I’ve been really struck in the past couple of weeks by how much some people define status in their lives through work. I was talking to a smart guy I’ve not seen for a couple of years about his mother who had a very big job, but was also refreshingly down to earth. He said “she recognised she had a serious job, but didn’t take herself too seriously because of it”.
This strikes me as a good approach. Some people have greater status needs than others. I think mine are less than many people’s. But I do also wonder if I think that, to some extent, because they are more than amply filled by my current job. Last week I did a speech to 100+ people on the 40th floor of a major bank to generous applause. I used to fear these sorts of things, now I almost enjoy them, but the fringe benefit is to feel I have a serious job, even if I don’t take myself too seriously because of it.

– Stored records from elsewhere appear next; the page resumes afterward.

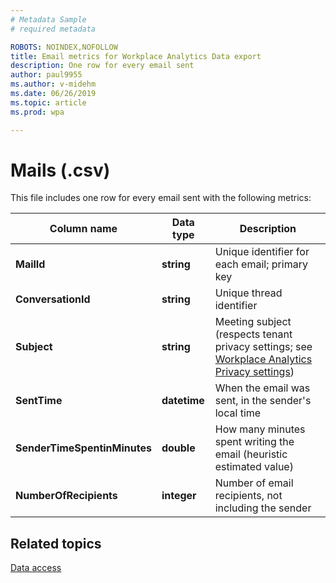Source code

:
 ```yaml
---
# Metadata Sample
# required metadata

ROBOTS: NOINDEX,NOFOLLOW
title: Email metrics for Workplace Analytics Data export
description: One row for every email sent
author: paul9955
ms.author: v-midehm
ms.date: 06/26/2019
ms.topic: article
ms.prod: wpa

---
```


# Mails (.csv)

This file includes one row for every email sent with the following metrics:
  
|Column name|Data type|Description|
|-----------------|---------------|-----------------|
|**MailId**|**string**|Unique identifier for each email; primary key|
|**ConversationId**|**string**|Unique thread identifier|
|**Subject**|**string**|Meeting subject (respects tenant privacy settings; see [Workplace Analytics Privacy settings](../use/settings.md#privacy-settings))|
|**SentTime**|**datetime**|When the email was sent, in the sender's local time|
|**SenderTimeSpentinMinutes**|**double**|How many minutes spent writing the email (heuristic estimated value)|
|**NumberOfRecipients**|**integer**|Number of email recipients, not including the sender|
  
## Related topics

[Data access](./data-access.md)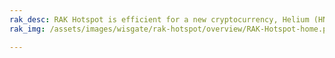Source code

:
 ```yaml
---
rak_desc: RAK Hotspot is efficient for a new cryptocurrency, Helium (HNT). It can be set-up completely in minutes using a smartphone and can easily manages Hotspots and tokens from the mobile app. It offers Low Power that uses about the same amount as a 5W LED bulb, and it has LongFi™ technology that maximizes range and battery life.
rak_img: /assets/images/wisgate/rak-hotspot/overview/RAK-Hotspot-home.png

---
```


<rk-redirect to="/Product-Categories/WisGate/RAK-Hotspot/Overview/" />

But in these recessionary times we all wonder from time to time whether this status might be rudely taken away by redundancy or our face not fitting. I know a couple of good, experienced people who got the bullet this week. In some ways worse is the more realistic realisation that I will likely be taking some people’s employment away from them in the coming months. I feel bad about this and think about it a lot.
I was talking to another professional in a different field about this on Friday and he said “hard decisions should feel hard”. I think he’s right, it’s all too easy to switch off your emotions, don the protective armour of ‘managerialism’ and simply ‘do what’s wanted’.

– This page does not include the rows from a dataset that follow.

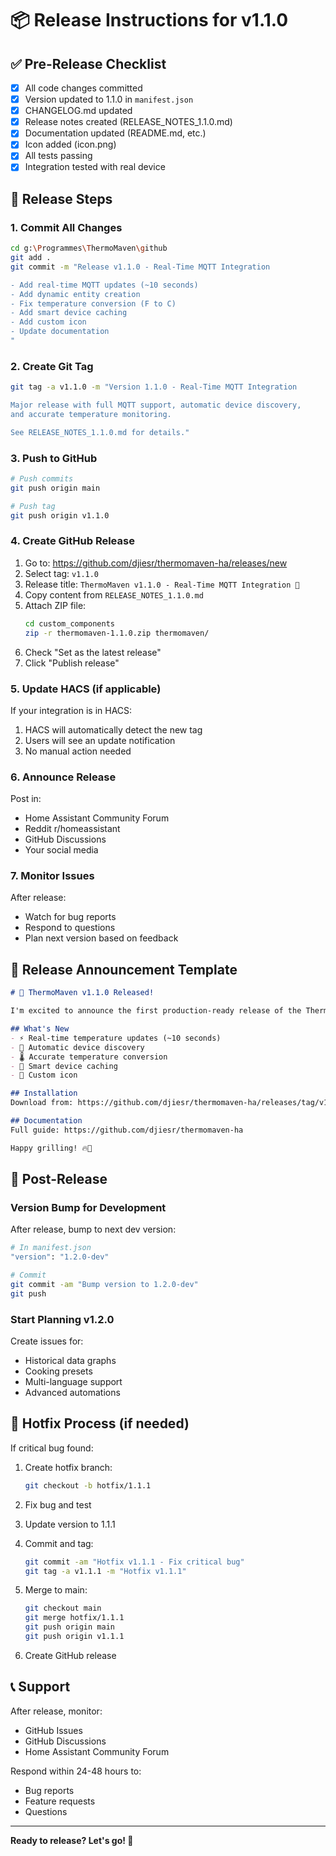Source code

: # 📦 Release Instructions for v1.1.0

## ✅ Pre-Release Checklist

- [x] All code changes committed
- [x] Version updated to 1.1.0 in `manifest.json`
- [x] CHANGELOG.md updated
- [x] Release notes created (RELEASE_NOTES_1.1.0.md)
- [x] Documentation updated (README.md, etc.)
- [x] Icon added (icon.png)
- [x] All tests passing
- [x] Integration tested with real device

## 🚀 Release Steps

### 1. Commit All Changes

```bash
cd g:\Programmes\ThermoMaven\github
git add .
git commit -m "Release v1.1.0 - Real-Time MQTT Integration

- Add real-time MQTT updates (~10 seconds)
- Add dynamic entity creation
- Fix temperature conversion (F to C)
- Add smart device caching
- Add custom icon
- Update documentation
"
```

### 2. Create Git Tag

```bash
git tag -a v1.1.0 -m "Version 1.1.0 - Real-Time MQTT Integration

Major release with full MQTT support, automatic device discovery,
and accurate temperature monitoring.

See RELEASE_NOTES_1.1.0.md for details."
```

### 3. Push to GitHub

```bash
# Push commits
git push origin main

# Push tag
git push origin v1.1.0
```

### 4. Create GitHub Release

1. Go to: https://github.com/djiesr/thermomaven-ha/releases/new
2. Select tag: `v1.1.0`
3. Release title: `ThermoMaven v1.1.0 - Real-Time MQTT Integration 🎉`
4. Copy content from `RELEASE_NOTES_1.1.0.md`
5. Attach ZIP file:
   ```bash
   cd custom_components
   zip -r thermomaven-1.1.0.zip thermomaven/
   ```
6. Check "Set as the latest release"
7. Click "Publish release"

### 5. Update HACS (if applicable)

If your integration is in HACS:
1. HACS will automatically detect the new tag
2. Users will see an update notification
3. No manual action needed

### 6. Announce Release

Post in:
- Home Assistant Community Forum
- Reddit r/homeassistant
- GitHub Discussions
- Your social media

### 7. Monitor Issues

After release:
- Watch for bug reports
- Respond to questions
- Plan next version based on feedback

## 📝 Release Announcement Template

```markdown
# 🎉 ThermoMaven v1.1.0 Released!

I'm excited to announce the first production-ready release of the ThermoMaven Home Assistant integration!

## What's New
- ⚡ Real-time temperature updates (~10 seconds)
- 🎨 Automatic device discovery
- 🌡️ Accurate temperature conversion
- 💾 Smart device caching
- 🎨 Custom icon

## Installation
Download from: https://github.com/djiesr/thermomaven-ha/releases/tag/v1.1.0

## Documentation
Full guide: https://github.com/djiesr/thermomaven-ha

Happy grilling! 🔥🍖
```

## 🔧 Post-Release

### Version Bump for Development

After release, bump to next dev version:

```bash
# In manifest.json
"version": "1.2.0-dev"

# Commit
git commit -am "Bump version to 1.2.0-dev"
git push
```

### Start Planning v1.2.0

Create issues for:
- Historical data graphs
- Cooking presets
- Multi-language support
- Advanced automations

## 🐛 Hotfix Process (if needed)

If critical bug found:

1. Create hotfix branch:
   ```bash
   git checkout -b hotfix/1.1.1
   ```

2. Fix bug and test

3. Update version to 1.1.1

4. Commit and tag:
   ```bash
   git commit -am "Hotfix v1.1.1 - Fix critical bug"
   git tag -a v1.1.1 -m "Hotfix v1.1.1"
   ```

5. Merge to main:
   ```bash
   git checkout main
   git merge hotfix/1.1.1
   git push origin main
   git push origin v1.1.1
   ```

6. Create GitHub release

## 📞 Support

After release, monitor:
- GitHub Issues
- GitHub Discussions
- Home Assistant Community Forum

Respond within 24-48 hours to:
- Bug reports
- Feature requests
- Questions

---

**Ready to release? Let's go! 🚀**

I think to downsize with care, empathy, kindness and self-respect is do-able. Engaging with people as people, not losing my humanity or switching off my emotions is an important part of doing this well. And ultimately if I am asked to do something I feel is wrong, finding the courage to say I feel it is wrong and being brave enough to risk my own job and status feels important too.
The paradox of job cuts is what’s brave is to do the right thing for the many as well as deal with individual people with care, integrity and humanity. The cowardly thing is to ‘act tough’, switch off your emotions and use the excuse of managerialism whilst saving your own skin.
What looks and is often rewarded as ‘tough’ in job cuts is in fact comparatively easy in my experience. What is hard is caring, thinking fully about the consequences of what you are doing and doing it right.